%%

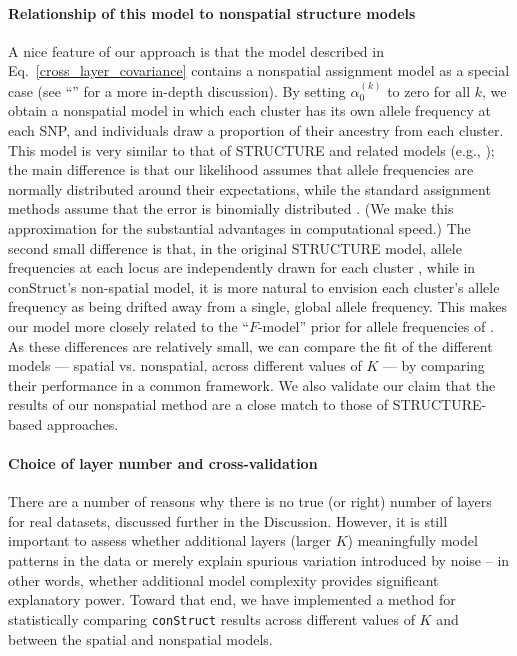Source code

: \documentclass[10pt,letterpaper]{article}
\newcommand{\secref}[1]{``\nameref{#1}''}
\begin{document}
\paragraph{Relationship of this model to nonspatial structure models}

A nice feature of our approach is that the model described in Eq.\ \eqref{cross_layer_covariance} 
contains a nonspatial assignment model as a special case 
(see \secref{model_app} for a more in-depth discussion). 
By setting $\alpha_0^{(k)}$ to zero for all $k$, 
we obtain a nonspatial model in which each cluster has its own allele frequency at each SNP, 
and individuals draw a proportion of their ancestry from each cluster. 
This model is very similar to that of STRUCTURE \cite{STRUCTURE} 
and related models (e.g., \cite{ADMIXTURE}); 
the main difference is that our likelihood assumes that allele frequencies are normally distributed 
around their expectations, 
while the standard assignment methods assume that the error is binomially distributed \cite{Engelhardt2012}.  
(We make this approximation for the substantial advantages in
computational speed.)
The second small difference is that, in the original STRUCTURE model, 
allele frequencies at each locus are independently drawn for each 
cluster \cite{STRUCTURE}, while in conStruct's non-spatial model, 
it is more natural to envision each cluster's allele frequency 
as being drifted away from a single, global allele frequency. 
This makes our model more
closely related to the ``$F$-model'' prior for allele frequencies of \cite{falush2003}.
As these differences are relatively small, we can compare the fit of the different models 
--- spatial vs. nonspatial, across different values of $K$ --- 
by comparing their performance in a common framework. 
We also validate our claim that the results of our nonspatial method 
are a close match to those of STRUCTURE-based approaches.

\paragraph{Choice of layer number and cross-validation}
There are a number of reasons 
why there is no true (or right) number of layers for real datasets,
discussed further in the Discussion.
However, it is still important to assess whether additional layers (larger $K$)
meaningfully model patterns in the data
or merely explain spurious variation introduced by noise
-- in other words, whether additional model complexity
provides significant explanatory power.
Toward that end, we have implemented a method for 
statistically comparing \texttt{conStruct} results across different values of $K$ 
and between the spatial and nonspatial models.
\end{document}
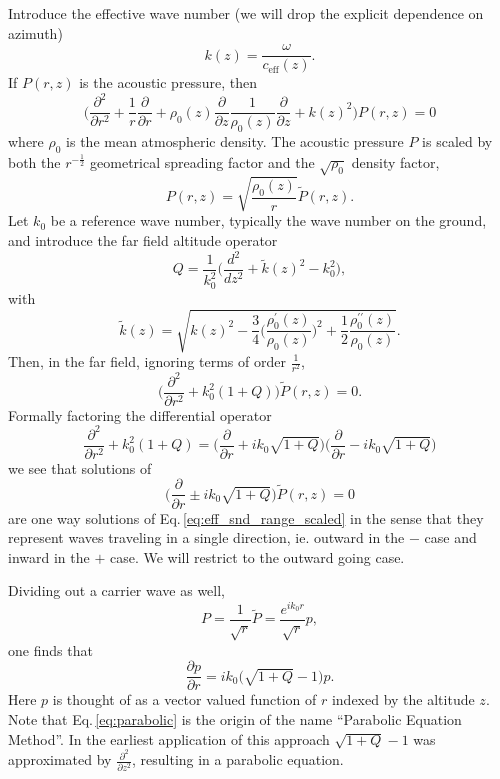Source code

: Introduce the effective wave number (we will drop the explicit dependence on azimuth) 
\[
k(z)=\frac{\omega}{c_{\text{eff}}(z)}.
\]
If $P(r,z)$ is the acoustic pressure, then 
\begin{equation}\label{eq:eff_snd_helmholtz}
\Big(
\frac{\partial^2}{\partial r^2}+\frac{1}{r}\frac{\partial}{\partial r}
+
\rho_0(z)\frac{\partial}{\partial z}\frac{1}{\rho_0(z)}\frac{\partial}{\partial z}
+
k(z)^2
\Big)P(r,z)=0
\end{equation}
where $\rho_0$ is the mean atmospheric density. The acoustic pressure $P$ is scaled by both the $r^{-\frac{1}{2}}$ geometrical spreading factor and the $\sqrt{\rho_0}$ density factor, 
\begin{equation}\label{eq:scaled_P}
P(r,z)=\sqrt{\frac{\rho_0(z)}{r}}\tilde P(r,z).
\end{equation}
Let $k_0$ be a reference wave number, typically the wave number on the ground, and introduce the far field altitude operator 
\[
Q=\frac{1}{k_0^2}\Big(\frac{d^2}{d z^2}+\tilde k(z)^2-k_0^2\Big),
\]
with 
\begin{equation}\label{eq:wavenumber}
\tilde k(z)
=
\sqrt{k(z)^2-\frac{3}{4}\big(\frac{\rho_0^\prime(z)}{\rho_0(z)}\big)^2
+
\frac{1}{2}\frac{\rho_0^{\prime\prime}(z)}{\rho_0(z)}}.
\end{equation}
Then, in the far field, ignoring terms of order $\frac{1}{r^2}$, 
\begin{equation}\label{eq:eff_snd_range_scaled}
\Big(\frac{\partial^2}{\partial r^2}+k_0^2(1+Q)\Big)\tilde P(r,z)=0.
\end{equation}
Formally factoring the differential operator
\[
\frac{\partial^2}{\partial r^2}+k_0^2(1+Q)
=
\Big(\frac{\partial}{\partial r}+ik_0\sqrt{1+Q}\Big)\Big(\frac{\partial}{\partial r}-ik_0\sqrt{1+Q}\Big)
\]
we see that solutions of 
\[
\Big(\frac{\partial}{\partial r}\pm ik_0\sqrt{1+Q}\Big) \tilde P(r,z)=0
\]
are one way solutions of Eq.\,\ref{eq:eff_snd_range_scaled} in the sense that they represent waves traveling in a single direction, ie. outward in the $-$ case and inward in the $+$ case. We will restrict to the outward going case. 

Dividing out a carrier wave as well,
\[
P =\frac{1}{\sqrt{r}} \tilde P =\frac{e^{ik_0r}}{\sqrt{r}} p,
\]
one finds that 
\begin{equation}\label{eq:parabolic}
\frac{\partial p}{\partial r}=ik_0\big(\sqrt{1+Q}-1\big)p. 
\end{equation}
Here $p$ is thought of as a vector valued function of $r$ indexed by the altitude $z$. Note that Eq.\,\ref{eq:parabolic} is the origin of the name ``Parabolic Equation Method''. In the earliest application of this approach $\sqrt{1+Q}-1$ was approximated by $\frac{\partial ^2}{\partial z^2}$, resulting in a parabolic equation. 

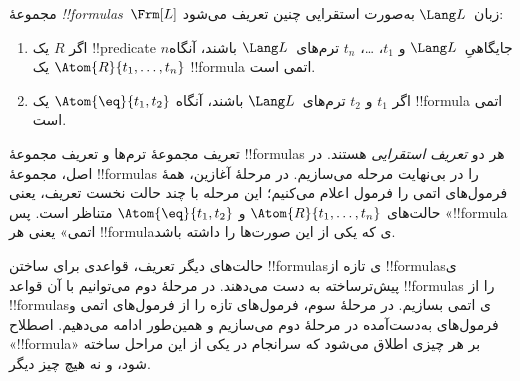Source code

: \documentclass[../../../include/open-logic-section]{subfiles}
\begin{document}
\begin{defn}[فرمول‌ها]
مجموعهٔ \emph{!!{formula}s}~$\Frm[L]$ زبان~$\Lang L$ به‌صورت استقرایی
چنین تعریف می‌شود:
\begin{enumerate}


\item اگر $R$ یک !!{predicate} $n$جایگاهیِ~$\Lang L$ و $t_1$، \dots،
  $t_n$ ترم‌های~$\Lang L$ باشند، آنگاه $\Atom{R}{t_1,\ldots, t_n}$ یک
  !!{formula} اتمی است.

\item اگر $t_1$ و $t_2$ ترم‌های~$\Lang L$ باشند، آنگاه
  $\Atom{\eq}{t_1, t_2}$ یک !!{formula} اتمی است.








\end{enumerate}
\end{defn}

\begin{explain}
تعریف مجموعهٔ ترم‌ها و تعریف مجموعهٔ !!{formula}s هر دو \emph{تعریف
استقرایی} هستند. در اصل، مجموعهٔ !!{formula}s را در بی‌نهایت مرحله
می‌سازیم. در مرحلهٔ آغازین، همهٔ فرمول‌های اتمی را فرمول اعلام می‌کنیم؛ این
مرحله با چند حالت نخست تعریف، یعنی حالت‌های
%
%
$\Atom{R}{t_1,\dots,t_n}$ و $\Atom{\eq}{t_1,t_2}$ متناظر است. پس
«!!{formula} اتمی» یعنی هر !!{formula}ی که یکی از این صورت‌ها را داشته باشد.

حالت‌های دیگر تعریف، قواعدی برای ساختن !!{formula}sی تازه از
!!{formula}sی پیش‌ترساخته به دست می‌دهند. در مرحلهٔ دوم می‌توانیم با آن
قواعد !!{formula}s را از !!{formula}sی اتمی بسازیم. در مرحلهٔ سوم،
فرمول‌های تازه را از فرمول‌های اتمی و فرمول‌های به‌دست‌آمده در مرحلهٔ دوم
می‌سازیم و همین‌طور ادامه می‌دهیم. اصطلاح «!!{formula}» بر هر چیزی اطلاق
می‌شود که سرانجام در یکی از این مراحل ساخته شود، و نه هیچ چیز دیگر.
\end{explain}
\end{document}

%%

WORK REQUIRED: In the copy, include every line of the records exactly and none of the images.

RESULT:
Source code

: \documentclass[10pt,letterpaper]{article}
\newcommand{\secref}[1]{``\nameref{#1}''}
\begin{document}
\paragraph{Relationship of this model to nonspatial structure models}

A nice feature of our approach is that the model described in Eq.\ \eqref{cross_layer_covariance} 
contains a nonspatial assignment model as a special case 
(see \secref{model_app} for a more in-depth discussion). 
By setting $\alpha_0^{(k)}$ to zero for all $k$, 
we obtain a nonspatial model in which each cluster has its own allele frequency at each SNP, 
and individuals draw a proportion of their ancestry from each cluster. 
This model is very similar to that of STRUCTURE \cite{STRUCTURE} 
and related models (e.g., \cite{ADMIXTURE}); 
the main difference is that our likelihood assumes that allele frequencies are normally distributed 
around their expectations, 
while the standard assignment methods assume that the error is binomially distributed \cite{Engelhardt2012}.  
(We make this approximation for the substantial advantages in
computational speed.)
The second small difference is that, in the original STRUCTURE model, 
allele frequencies at each locus are independently drawn for each 
cluster \cite{STRUCTURE}, while in conStruct's non-spatial model, 
it is more natural to envision each cluster's allele frequency 
as being drifted away from a single, global allele frequency. 
This makes our model more
closely related to the ``$F$-model'' prior for allele frequencies of \cite{falush2003}.
As these differences are relatively small, we can compare the fit of the different models 
--- spatial vs. nonspatial, across different values of $K$ --- 
by comparing their performance in a common framework. 
We also validate our claim that the results of our nonspatial method 
are a close match to those of STRUCTURE-based approaches.

\paragraph{Choice of layer number and cross-validation}
There are a number of reasons 
why there is no true (or right) number of layers for real datasets,
discussed further in the Discussion.
However, it is still important to assess whether additional layers (larger $K$)
meaningfully model patterns in the data
or merely explain spurious variation introduced by noise
-- in other words, whether additional model complexity
provides significant explanatory power.
Toward that end, we have implemented a method for 
statistically comparing \texttt{conStruct} results across different values of $K$ 
and between the spatial and nonspatial models.
\end{document}
Source code

: Introduce the effective wave number (we will drop the explicit dependence on azimuth) 
\[
k(z)=\frac{\omega}{c_{\text{eff}}(z)}.
\]
If $P(r,z)$ is the acoustic pressure, then 
\begin{equation}\label{eq:eff_snd_helmholtz}
\Big(
\frac{\partial^2}{\partial r^2}+\frac{1}{r}\frac{\partial}{\partial r}
+
\rho_0(z)\frac{\partial}{\partial z}\frac{1}{\rho_0(z)}\frac{\partial}{\partial z}
+
k(z)^2
\Big)P(r,z)=0
\end{equation}
where $\rho_0$ is the mean atmospheric density. The acoustic pressure $P$ is scaled by both the $r^{-\frac{1}{2}}$ geometrical spreading factor and the $\sqrt{\rho_0}$ density factor, 
\begin{equation}\label{eq:scaled_P}
P(r,z)=\sqrt{\frac{\rho_0(z)}{r}}\tilde P(r,z).
\end{equation}
Let $k_0$ be a reference wave number, typically the wave number on the ground, and introduce the far field altitude operator 
\[
Q=\frac{1}{k_0^2}\Big(\frac{d^2}{d z^2}+\tilde k(z)^2-k_0^2\Big),
\]
with 
\begin{equation}\label{eq:wavenumber}
\tilde k(z)
=
\sqrt{k(z)^2-\frac{3}{4}\big(\frac{\rho_0^\prime(z)}{\rho_0(z)}\big)^2
+
\frac{1}{2}\frac{\rho_0^{\prime\prime}(z)}{\rho_0(z)}}.
\end{equation}
Then, in the far field, ignoring terms of order $\frac{1}{r^2}$, 
\begin{equation}\label{eq:eff_snd_range_scaled}
\Big(\frac{\partial^2}{\partial r^2}+k_0^2(1+Q)\Big)\tilde P(r,z)=0.
\end{equation}
Formally factoring the differential operator
\[
\frac{\partial^2}{\partial r^2}+k_0^2(1+Q)
=
\Big(\frac{\partial}{\partial r}+ik_0\sqrt{1+Q}\Big)\Big(\frac{\partial}{\partial r}-ik_0\sqrt{1+Q}\Big)
\]
we see that solutions of 
\[
\Big(\frac{\partial}{\partial r}\pm ik_0\sqrt{1+Q}\Big) \tilde P(r,z)=0
\]
are one way solutions of Eq.\,\ref{eq:eff_snd_range_scaled} in the sense that they represent waves traveling in a single direction, ie. outward in the $-$ case and inward in the $+$ case. We will restrict to the outward going case. 

Dividing out a carrier wave as well,
\[
P =\frac{1}{\sqrt{r}} \tilde P =\frac{e^{ik_0r}}{\sqrt{r}} p,
\]
one finds that 
\begin{equation}\label{eq:parabolic}
\frac{\partial p}{\partial r}=ik_0\big(\sqrt{1+Q}-1\big)p. 
\end{equation}
Here $p$ is thought of as a vector valued function of $r$ indexed by the altitude $z$. Note that Eq.\,\ref{eq:parabolic} is the origin of the name ``Parabolic Equation Method''. In the earliest application of this approach $\sqrt{1+Q}-1$ was approximated by $\frac{\partial ^2}{\partial z^2}$, resulting in a parabolic equation. 

Source code

: \documentclass[../../../include/open-logic-section]{subfiles}
\begin{document}
\begin{defn}[فرمول‌ها]
مجموعهٔ \emph{!!{formula}s}~$\Frm[L]$ زبان~$\Lang L$ به‌صورت استقرایی
چنین تعریف می‌شود:
\begin{enumerate}


\item اگر $R$ یک !!{predicate} $n$جایگاهیِ~$\Lang L$ و $t_1$، \dots،
  $t_n$ ترم‌های~$\Lang L$ باشند، آنگاه $\Atom{R}{t_1,\ldots, t_n}$ یک
  !!{formula} اتمی است.

\item اگر $t_1$ و $t_2$ ترم‌های~$\Lang L$ باشند، آنگاه
  $\Atom{\eq}{t_1, t_2}$ یک !!{formula} اتمی است.








\end{enumerate}
\end{defn}

\begin{explain}
تعریف مجموعهٔ ترم‌ها و تعریف مجموعهٔ !!{formula}s هر دو \emph{تعریف
استقرایی} هستند. در اصل، مجموعهٔ !!{formula}s را در بی‌نهایت مرحله
می‌سازیم. در مرحلهٔ آغازین، همهٔ فرمول‌های اتمی را فرمول اعلام می‌کنیم؛ این
مرحله با چند حالت نخست تعریف، یعنی حالت‌های
%
%
$\Atom{R}{t_1,\dots,t_n}$ و $\Atom{\eq}{t_1,t_2}$ متناظر است. پس
«!!{formula} اتمی» یعنی هر !!{formula}ی که یکی از این صورت‌ها را داشته باشد.

حالت‌های دیگر تعریف، قواعدی برای ساختن !!{formula}sی تازه از
!!{formula}sی پیش‌ترساخته به دست می‌دهند. در مرحلهٔ دوم می‌توانیم با آن
قواعد !!{formula}s را از !!{formula}sی اتمی بسازیم. در مرحلهٔ سوم،
فرمول‌های تازه را از فرمول‌های اتمی و فرمول‌های به‌دست‌آمده در مرحلهٔ دوم
می‌سازیم و همین‌طور ادامه می‌دهیم. اصطلاح «!!{formula}» بر هر چیزی اطلاق
می‌شود که سرانجام در یکی از این مراحل ساخته شود، و نه هیچ چیز دیگر.
\end{explain}
\end{document}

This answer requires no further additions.